1. If you can, walk away. “Always consider whether or not you can personally change the situation. If you can’t, you might need to actually walk away,” Tang says. Oftentimes, people who invade personal space don’t mean to — like at happy hour or an industry networking event, she adds. If the person invading your personal space is someone you have to collaborate or chat with regularly, you might need to have a conversation about how you feel.
2. Keep your cool. Instead of letting your frustrations fester while working with someone with cigarette breath or an obnoxious laugh that rings in your ears all day, take action early and with grace. Tang describes this as a “low level” reaction, like speaking to the person in a kind way. “Blowing up or going to your boss about it without addressing it directly first would be a high level of reaction,” she says.
3. Address the issue with compassion. Winq’s data shows that while personal space is a big problem, only 53 percent of millennials who participated said they had the courage to actually address it. Since nothing will change if you don’t speak up, remember that you can voice your feelings and still be kind. Tang advises, “Basically, just try to put yourself in the other person’s shoes. Could it be that they’re having a chaotic day and that’s why their stuff is spilling onto your desk? Are they struggling with something and their anxiety is making them extra chatty?” Once you’ve taken a breath and evaluated the situation, decide whether it’s a good time to broach the topic.
4. Express your personal preferences. “When you talk to this person, come from a place of kindly teaching them about your personal preferences. When you’re educating or teaching someone something, you would have a calm and kind voice, right?” Tang asks. “It’s always good to remind yourself that someone isn’t offensive just because they act in a way that doesn’t match your preferences.” This might mean working next to someone who keeps a sloppy desk while yours is super orderly, someone else who asks constant verbal questions, or another person who will just plop down in your space to pick your brain without asking if it’s okay first.
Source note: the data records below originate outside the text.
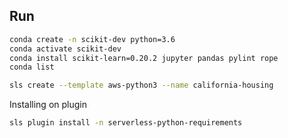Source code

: ## Run

```bash
conda create -n scikit-dev python=3.6
conda activate scikit-dev
conda install scikit-learn=0.20.2 jupyter pandas pylint rope
conda list 
```

```bash
sls create --template aws-python3 --name california-housing
```

Installing on plugin
```bash
sls plugin install -n serverless-python-requirements 
```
5. Use positive statements. It isn’t easy to tell someone they’re making you uncomfortable (no one wants to hurt anyone’s feelings, after all!), so we asked Tang for a good tactic that can help soften the blow. She says that positive statements can make all of the difference, adding, “When you tell someone that they’re in your space more than you’d like, be sure to share specifically what you’d like them to do instead.” A good example might be: “It would really help my concentration if you could step out to answer your cell phone,” instead of, “Stop talking so loudly on the phone!” “The more you can avoid negativity, the better results you’ll have at work,” she says.